For every composer, there usually comes a moment when you must decide to follow the inner voice that pushes toward an aesthetic that is meaningful and authentic to your being or write music to be “accepted” by others. I’ve thought about this lately and tried to recall the moment I made my own decision in the matter. What prompted these thoughts was the recent premiere of a chamber work of mine for clarinet and saxophone that I entitled Citizens of Nowhere. The title is taken from an article of the same name written in 2003 by Paul Kingsnorth in The New Statesman. The article puts forth the assertion that a new global middle class is emerging that is, as Kingsnorth puts it “…Rootless, technocratic, unburdened by the baggage of locality… [existing] in every nation but [feeling] attached to none.”
Yours truly, playing at a recent Greek Festival in Ocala, Florida |
In addition to my activities as a composer, I am also a traveling, gigging musician. I wander the southeast performing with my Greek band at festivals and private affairs many weekends out of the year. As such, I often find myself within the environment created by the fruit of these “citizens of nowhere;” awakening in chain hotels flanked by chain restaurants and big box retailers. More than this simple comparison, however, I believe the notion of the “citizen of nowhere” sometimes extends to the current state of contemporary music composition as well. I can’t help but think about how many “composers of nowhere” there seem to be. Over the years I have attended many contemporary music conferences and festivals or sat on composition panels where one contemporary piece is presented after another. Very quickly, they all begin to sound alike; originating from a nondescript geographical area and possessing all the same textbook techniques. Thus, the title of the Kingsnorth article and the class it described resonated with me in an unintentional way.

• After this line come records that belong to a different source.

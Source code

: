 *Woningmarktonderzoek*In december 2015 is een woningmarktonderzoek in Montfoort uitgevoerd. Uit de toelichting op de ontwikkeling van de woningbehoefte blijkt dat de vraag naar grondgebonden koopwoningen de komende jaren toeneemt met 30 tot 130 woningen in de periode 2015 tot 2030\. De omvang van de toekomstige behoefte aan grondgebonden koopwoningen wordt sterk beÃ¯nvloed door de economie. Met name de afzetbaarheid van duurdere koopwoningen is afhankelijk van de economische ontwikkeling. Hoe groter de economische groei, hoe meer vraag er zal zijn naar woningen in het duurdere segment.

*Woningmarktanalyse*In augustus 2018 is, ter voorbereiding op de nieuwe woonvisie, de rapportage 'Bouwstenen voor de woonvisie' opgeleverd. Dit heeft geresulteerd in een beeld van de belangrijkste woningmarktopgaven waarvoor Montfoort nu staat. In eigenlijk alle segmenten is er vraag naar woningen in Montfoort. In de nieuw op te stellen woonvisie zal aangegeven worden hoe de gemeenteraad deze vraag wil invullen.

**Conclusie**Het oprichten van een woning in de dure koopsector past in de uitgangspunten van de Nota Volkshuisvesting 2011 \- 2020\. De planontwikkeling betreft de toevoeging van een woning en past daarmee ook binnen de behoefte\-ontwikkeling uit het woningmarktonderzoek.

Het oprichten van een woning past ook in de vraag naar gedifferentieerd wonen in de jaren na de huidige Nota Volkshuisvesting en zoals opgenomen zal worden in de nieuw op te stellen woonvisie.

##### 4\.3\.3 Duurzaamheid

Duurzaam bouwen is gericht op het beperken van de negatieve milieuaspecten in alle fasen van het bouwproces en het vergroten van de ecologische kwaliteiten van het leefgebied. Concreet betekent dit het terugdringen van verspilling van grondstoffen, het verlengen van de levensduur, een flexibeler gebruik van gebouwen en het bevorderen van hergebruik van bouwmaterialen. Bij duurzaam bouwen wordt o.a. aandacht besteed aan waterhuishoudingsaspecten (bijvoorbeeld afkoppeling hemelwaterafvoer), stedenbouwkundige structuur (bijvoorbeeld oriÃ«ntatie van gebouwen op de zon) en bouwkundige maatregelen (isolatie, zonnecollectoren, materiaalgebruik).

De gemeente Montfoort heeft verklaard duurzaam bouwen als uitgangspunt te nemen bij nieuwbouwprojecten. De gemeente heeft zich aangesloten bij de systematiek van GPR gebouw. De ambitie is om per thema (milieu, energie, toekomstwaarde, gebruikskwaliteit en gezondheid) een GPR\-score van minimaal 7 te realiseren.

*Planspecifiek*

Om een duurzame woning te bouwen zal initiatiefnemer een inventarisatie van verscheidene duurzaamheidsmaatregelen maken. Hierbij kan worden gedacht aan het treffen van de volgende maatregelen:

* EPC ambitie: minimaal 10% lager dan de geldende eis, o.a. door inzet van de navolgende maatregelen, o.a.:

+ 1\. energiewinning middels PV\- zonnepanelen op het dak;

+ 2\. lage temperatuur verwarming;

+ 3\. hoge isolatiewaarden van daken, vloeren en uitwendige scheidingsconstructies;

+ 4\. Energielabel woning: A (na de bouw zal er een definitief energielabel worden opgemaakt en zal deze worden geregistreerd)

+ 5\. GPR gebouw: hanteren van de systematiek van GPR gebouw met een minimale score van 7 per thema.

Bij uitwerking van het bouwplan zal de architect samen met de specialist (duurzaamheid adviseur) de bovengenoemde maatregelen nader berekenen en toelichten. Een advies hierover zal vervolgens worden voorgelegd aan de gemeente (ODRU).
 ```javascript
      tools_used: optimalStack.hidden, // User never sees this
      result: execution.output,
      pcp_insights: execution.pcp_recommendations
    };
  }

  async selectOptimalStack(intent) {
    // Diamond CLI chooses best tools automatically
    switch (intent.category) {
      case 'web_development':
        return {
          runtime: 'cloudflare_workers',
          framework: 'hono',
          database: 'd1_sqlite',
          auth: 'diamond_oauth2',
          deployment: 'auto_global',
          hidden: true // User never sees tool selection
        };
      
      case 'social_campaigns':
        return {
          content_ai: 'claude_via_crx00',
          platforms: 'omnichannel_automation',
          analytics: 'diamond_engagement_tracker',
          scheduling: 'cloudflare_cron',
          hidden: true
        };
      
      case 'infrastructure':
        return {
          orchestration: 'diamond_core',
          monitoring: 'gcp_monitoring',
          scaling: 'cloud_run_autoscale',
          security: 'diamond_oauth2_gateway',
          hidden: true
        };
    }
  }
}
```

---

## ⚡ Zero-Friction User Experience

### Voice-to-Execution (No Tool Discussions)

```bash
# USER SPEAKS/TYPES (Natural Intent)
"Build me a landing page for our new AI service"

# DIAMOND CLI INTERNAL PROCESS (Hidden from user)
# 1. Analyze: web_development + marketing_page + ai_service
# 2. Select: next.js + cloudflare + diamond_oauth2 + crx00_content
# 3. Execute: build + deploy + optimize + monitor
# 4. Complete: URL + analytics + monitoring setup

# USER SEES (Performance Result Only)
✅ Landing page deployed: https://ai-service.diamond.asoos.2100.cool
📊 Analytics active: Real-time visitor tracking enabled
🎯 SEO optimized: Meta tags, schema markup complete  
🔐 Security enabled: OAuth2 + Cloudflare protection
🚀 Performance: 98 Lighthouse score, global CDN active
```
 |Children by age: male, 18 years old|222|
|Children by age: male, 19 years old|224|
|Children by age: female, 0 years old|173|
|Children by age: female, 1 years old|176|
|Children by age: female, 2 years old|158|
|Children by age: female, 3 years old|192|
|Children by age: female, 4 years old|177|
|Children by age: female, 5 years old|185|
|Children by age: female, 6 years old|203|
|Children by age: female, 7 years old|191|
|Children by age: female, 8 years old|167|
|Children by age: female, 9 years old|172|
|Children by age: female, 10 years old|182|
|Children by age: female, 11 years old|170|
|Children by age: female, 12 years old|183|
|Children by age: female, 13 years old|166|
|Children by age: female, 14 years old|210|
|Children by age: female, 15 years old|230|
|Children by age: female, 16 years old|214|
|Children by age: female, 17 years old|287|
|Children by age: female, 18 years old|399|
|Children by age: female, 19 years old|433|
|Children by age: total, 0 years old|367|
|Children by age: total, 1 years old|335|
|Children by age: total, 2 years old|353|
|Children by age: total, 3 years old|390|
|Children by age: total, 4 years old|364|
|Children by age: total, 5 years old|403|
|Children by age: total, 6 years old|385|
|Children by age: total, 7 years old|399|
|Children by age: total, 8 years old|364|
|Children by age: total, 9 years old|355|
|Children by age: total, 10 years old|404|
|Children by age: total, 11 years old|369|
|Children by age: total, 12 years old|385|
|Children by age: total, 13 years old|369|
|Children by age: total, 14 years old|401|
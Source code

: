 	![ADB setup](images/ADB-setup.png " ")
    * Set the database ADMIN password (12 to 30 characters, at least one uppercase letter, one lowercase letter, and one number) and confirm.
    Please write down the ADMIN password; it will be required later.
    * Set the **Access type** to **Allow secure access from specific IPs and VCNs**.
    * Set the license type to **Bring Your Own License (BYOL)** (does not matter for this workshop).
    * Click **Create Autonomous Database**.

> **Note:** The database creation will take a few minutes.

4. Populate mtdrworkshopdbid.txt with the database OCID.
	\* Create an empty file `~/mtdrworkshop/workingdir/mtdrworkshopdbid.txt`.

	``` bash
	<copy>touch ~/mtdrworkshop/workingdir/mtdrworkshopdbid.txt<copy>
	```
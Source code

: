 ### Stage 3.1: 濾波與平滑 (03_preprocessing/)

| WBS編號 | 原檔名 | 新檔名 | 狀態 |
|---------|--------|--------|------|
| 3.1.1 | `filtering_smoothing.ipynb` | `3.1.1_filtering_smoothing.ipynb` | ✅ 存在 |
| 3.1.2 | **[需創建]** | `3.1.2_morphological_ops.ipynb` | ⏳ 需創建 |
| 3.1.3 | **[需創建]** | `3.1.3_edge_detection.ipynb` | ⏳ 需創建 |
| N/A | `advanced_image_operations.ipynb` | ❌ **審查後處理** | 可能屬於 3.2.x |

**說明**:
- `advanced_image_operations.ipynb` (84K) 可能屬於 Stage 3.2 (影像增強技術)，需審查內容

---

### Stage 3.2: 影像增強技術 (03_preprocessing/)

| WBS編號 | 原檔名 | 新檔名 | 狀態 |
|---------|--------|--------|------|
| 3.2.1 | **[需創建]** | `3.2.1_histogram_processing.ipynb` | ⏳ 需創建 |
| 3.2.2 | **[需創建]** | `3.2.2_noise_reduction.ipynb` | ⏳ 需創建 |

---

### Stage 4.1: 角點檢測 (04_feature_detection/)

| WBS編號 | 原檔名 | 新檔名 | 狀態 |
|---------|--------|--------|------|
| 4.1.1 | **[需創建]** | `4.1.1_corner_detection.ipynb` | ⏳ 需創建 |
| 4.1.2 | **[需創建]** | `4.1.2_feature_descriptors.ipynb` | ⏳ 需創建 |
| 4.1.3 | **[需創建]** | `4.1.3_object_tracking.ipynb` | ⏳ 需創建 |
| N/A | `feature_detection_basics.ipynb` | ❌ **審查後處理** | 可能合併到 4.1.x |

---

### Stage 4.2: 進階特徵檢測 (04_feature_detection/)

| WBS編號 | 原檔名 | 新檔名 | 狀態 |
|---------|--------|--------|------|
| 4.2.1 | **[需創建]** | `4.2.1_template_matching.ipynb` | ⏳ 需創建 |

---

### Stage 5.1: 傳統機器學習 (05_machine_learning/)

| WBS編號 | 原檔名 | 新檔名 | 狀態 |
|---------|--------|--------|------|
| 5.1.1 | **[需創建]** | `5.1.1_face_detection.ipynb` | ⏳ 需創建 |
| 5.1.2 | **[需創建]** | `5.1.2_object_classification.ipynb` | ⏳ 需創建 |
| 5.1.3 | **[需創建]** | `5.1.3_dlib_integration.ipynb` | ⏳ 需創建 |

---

As a student, I was firmly on the path of nowhere. To be taken seriously as a composer, I felt I needed to incorporate techniques that didn’t necessarily represent me personally but were in keeping with the music that my peers were writing. There were actually two moments that pushed me towards embracing a more personal compositional voice. The first occurred in 1986 while I was in a lesson with my teacher, Donald Erb. Of course, back in those days, lessons always began with a long interval of silence as my mentor carefully examined my music. There was no computer notation playback of the score with cheesy, artificially generated sounds. There was not even a computer. During this particular lesson and the opening silence, I began to grow panicked as I realized, to my utter horror, that I had incorporated – overtly incorporated mind you – elements of Greek folk rhythms and folk tunes in an otherwise dourly constructed academic piece. How could this happen? Damn all those Greek gigs! They somehow worked their way into my “serious” writing! As Erb continued to study the score, my discomfort reached such heights that I interrupted his concentration and began to apologize for all the “Greek stuff” littering my composition. “I don’t know what you are apologizing about,” he said without lifting his eyes from my smudged score, “the Greek stuff is the only thing that’s interesting about this piece.”
That lesson did not immediately change the way I approached writing music. However, Erb’s comment tickled the back of my mind from that moment forward. Was it actually OK to clearly cross the bounds of my “serious” music and my gig life? It would be another 11 years before I finally made the decision to follow my inner voice. The year was 1997 and this time I was no longer a student. I remember sitting quietly working on a large piece for TTBB choir and orchestra when I bumped into a small dilemma. I noticed that after tracking dutifully along for sometime in some kind of amorphous dissonance, I reached a sonority that got that old tickle from Erb’s lesson to act up again. I stared at the sonority I had just written and realized that I was sitting on a suspended B Major chord. All I needed to do was resolve the 4th degree down to reach a consonant triad. I struggled for hours finding one way after another out of the situation so as not to give any sense of tonality to the piece. And yet, I erased each clever escape and returned to the sonority; wondering if I should just go ahead and land on the chord. What if doing so would be the only really interesting thing in the whole piece? In the moment that I decided to embrace the triad where my writing had led, I embraced the idea that I would, in addition to following craft, follow my heart as well and write what I wanted to write.
Not long after this, more tonal aspects – heavily imbued with my Greek heritage – crept into my compositions and before I knew it, I was developing a personal voice and writing music that I actually enjoyed listening to myself! I finally had become a composer of somewhere.